Gabrielle Union Dwyane Wade
David Crotty/Patrick McMullan via Getty Images

The outspoken actress says quarantining has been triggering to her struggles as a rape survivor.

Gabrielle Union has been opening up about her PTSD and trauma ever since she survived a rape at the age of 19. The 48-year-old actress was the first guest on Taraji P. Henson's new mental health Facebook Watch series, Peace of Mind With Taraji, where she discussed how quarantining amid the coronavirus pandemic has affected her mental health. 

"I thought quarantining was right up my alley," she admitted. "I love silence.

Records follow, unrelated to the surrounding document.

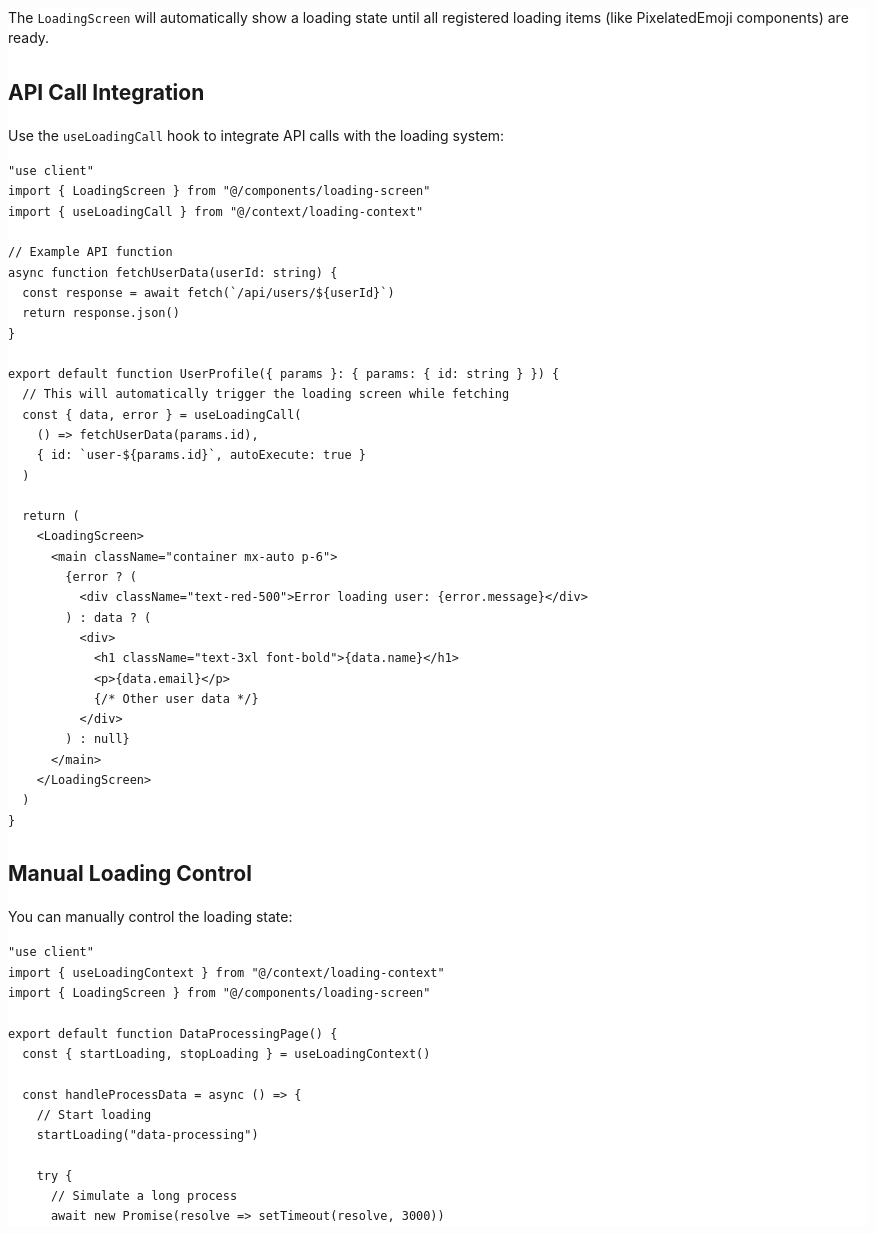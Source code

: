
 ```tsx
```

The `LoadingScreen` will automatically show a loading state until all registered loading items (like PixelatedEmoji components) are ready.

## API Call Integration

Use the `useLoadingCall` hook to integrate API calls with the loading system:

```tsx
"use client"
import { LoadingScreen } from "@/components/loading-screen"
import { useLoadingCall } from "@/context/loading-context"

// Example API function
async function fetchUserData(userId: string) {
  const response = await fetch(`/api/users/${userId}`)
  return response.json()
}

export default function UserProfile({ params }: { params: { id: string } }) {
  // This will automatically trigger the loading screen while fetching
  const { data, error } = useLoadingCall(
    () => fetchUserData(params.id),
    { id: `user-${params.id}`, autoExecute: true }
  )
  
  return (
    <LoadingScreen>
      <main className="container mx-auto p-6">
        {error ? (
          <div className="text-red-500">Error loading user: {error.message}</div>
        ) : data ? (
          <div>
            <h1 className="text-3xl font-bold">{data.name}</h1>
            <p>{data.email}</p>
            {/* Other user data */}
          </div>
        ) : null}
      </main>
    </LoadingScreen>
  )
}
```

## Manual Loading Control

You can manually control the loading state:

```tsx
"use client"
import { useLoadingContext } from "@/context/loading-context"
import { LoadingScreen } from "@/components/loading-screen"

export default function DataProcessingPage() {
  const { startLoading, stopLoading } = useLoadingContext()
  
  const handleProcessData = async () => {
    // Start loading
    startLoading("data-processing")
    
    try {
      // Simulate a long process
      await new Promise(resolve => setTimeout(resolve, 3000))
```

I love hunkering down at home, but you add in our former president [Donald Trump] was so rooted in racism and white supremacy and hatred and evil that he inspired so much of it, we have been in the midst of an onslaught, a daily barrage of the brutalization of Black and brown bodies that we're just taking in every day, all day."

Union, who has opened up about being raped at gunpoint by a stranger at a Payless store where she worked during college, went on to describe what a PTSD episode feels like to her, saying, "Usually my right arm starts to feel like it's going numb and it just feels like a full-body heart attack, the way you'd imagine a heart attack but in your knees, in your legs, in your arms, in your chest, in your eyeballs."

Union also opened up about the new challenges she's faced with her husband of six years, Dwyane Wade, while quarantining.

"It has been hard during the quarantine because we are in the same space," she explained. "I have not been home in any kind of consistent way since I have been an adult. So just getting to know my husband, which sounds crazy. I was like, 'Oh, every day, every day you're going to be here? I guess this is healthy.' I just feel a little more naked, exposed, because I'm just on Zoom with the therapist."

The Being Mary Jane star noted that having her struggles out in the open has made her self conscious in her marriage. 

"You've got to find out, do you love me for all of the baggage? It's like a Tumi store. There's so much baggage," she said. "You get worried that maybe you have revealed too much and you're going to scare them away because damaged women aren't supposed to be lovable." 

Host Henson recently opened up to ET about her goals for her new Facebook Watch series and how she hopes to reach people of color amid their mental health struggles. 

"It's a peace of mind. It's educational, it's an opportunity for us show you, actually, what it looks like inside of a therapist's room," Henson told ET. "[We hear], 'Boy, get over it. Man up! Tough it out, strong Black woman.' These things have been passed down, so to even talk about mental health, how do you do that when you've never talked about it? When it's been taboo?"